Há dois meses foi realizada em Annapolis, nos Estados Unidos, uma conferência para impulsionar o processo de paz, conforme a propaganda norte-americana. Porém, foi só as partes virarem as costas e as agressões israelenses aumentaram desde o início do ano para cá, não só em assassinatos, mas também com a expansão das colônias judaicas em território árabe. A Conferência de Annapolis fracassou na sua avaliação?

Nós palestinos sempre apoiamos e damos as boas vindas a qualquer porta que seja aberta para resolver a questão palestina com a condição que não tenhamos que abrir mão de direitos como a capital em Al-Quds (Jerusalém) e a volta dos refugiados as suas terras. O nosso objetivo é podermos viver lado a lado com os israelenses, nós com o nosso Estado, e eles com o Estado deles, com fronteiras delimitadas em que um povo vai preservar o direito do outro de ter um vida digna. A Conferência de Annapolis é mais uma porta da esperança que foi aberta. Esperamos que esta porta não seja fechada.

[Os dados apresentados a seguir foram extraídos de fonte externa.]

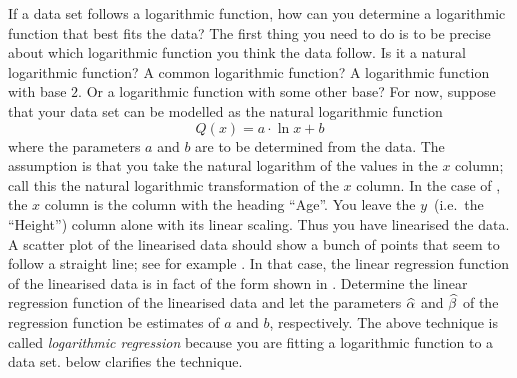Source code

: \documentclass[a4paper,oneside,12pt]{article}
\begin{document}
If a data set follows a logarithmic function, how can you determine a
logarithmic function that best fits the data?  The first thing you
need to do is to be precise about which logarithmic function you think
the data follow.  Is it a natural logarithmic function?  A common
logarithmic function?  A logarithmic function with base $2$.  Or a
logarithmic function with some other base?  For now, suppose that your
data set can be modelled as the natural logarithmic function
\begin{equation}
\label{eqn:logarithm:log_scaling_horizontal_axis}
Q(x)
=
a \cdot \ln x + b
\end{equation}
where the parameters $a$ and $b$ are to be determined from the data.
The assumption is that you take the natural logarithm of the values in
the $x$ column; call this the natural logarithmic transformation of
the $x$ column.  In the case of ,
the $x$ column is the column with the heading ``Age''.  You leave the
$y$~(i.e.~the ``Height'') column alone with its linear scaling.  Thus
you have linearised the data.  A scatter plot of the linearised data
should show a bunch of points that seem to follow a straight line; see
for example .  In that case,
the linear regression function of the linearised data is in fact of
the form shown in
.  Determine the
linear regression function of the linearised data and let the
parameters $\widehat{\alpha}$ and $\widehat{\beta}$ of the regression function be
estimates of $a$ and $b$, respectively.  The above technique is called
\emph{logarithmic regression} because you are fitting a logarithmic
function to a data set.  
below clarifies the technique.

\begin{table}[!htbp]
\centering

\caption{%
  Detailed calculations of the logarithmic regression of the hinoki
  cypress data in .  The tree age
  column $t$ and the tree height column $y$ are the same as the
  columns in .  Each value in the
  $x$ column is the natural logarithmic transformation of the
  corresponding value in the age column $t$, i.e.~$x_i = \ln t_i$.  If
  $\xbar$ and $\ybar$ are the means of the $x$ and $y$ columns,
  respectively, then $d(x_i) = x_i - \xbar$ and
  $d(y_i) = y_i - \ybar$.  Most values in the table have been rounded
  to four decimal places in order to fit the table.  However, you
  should not round these intermediate results when you do your own
  calculations.
}
\label{tab:logarithm:hinoki_cypress_logarithmic_regression}
\end{table}
\end{document}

Mas o governo israelense que se comprometeu a buscar a paz, de Annapolis para cá, tomou várias medidas que dificultam a paz na região, entre elas, a de expandir a construção de casas para os sionistas nos territórios palestinos ocupados?

O comportamento israelense não mudou antes, nem agora e nem mudará no futuro. Porém, esperamos que haja pressões e garantias internacionais para que Israel aceite uma solução.

Neste curto período que o senhor passou aqui, qual foi a impressão que ficou sobre o povo amazonense e o Amazonas?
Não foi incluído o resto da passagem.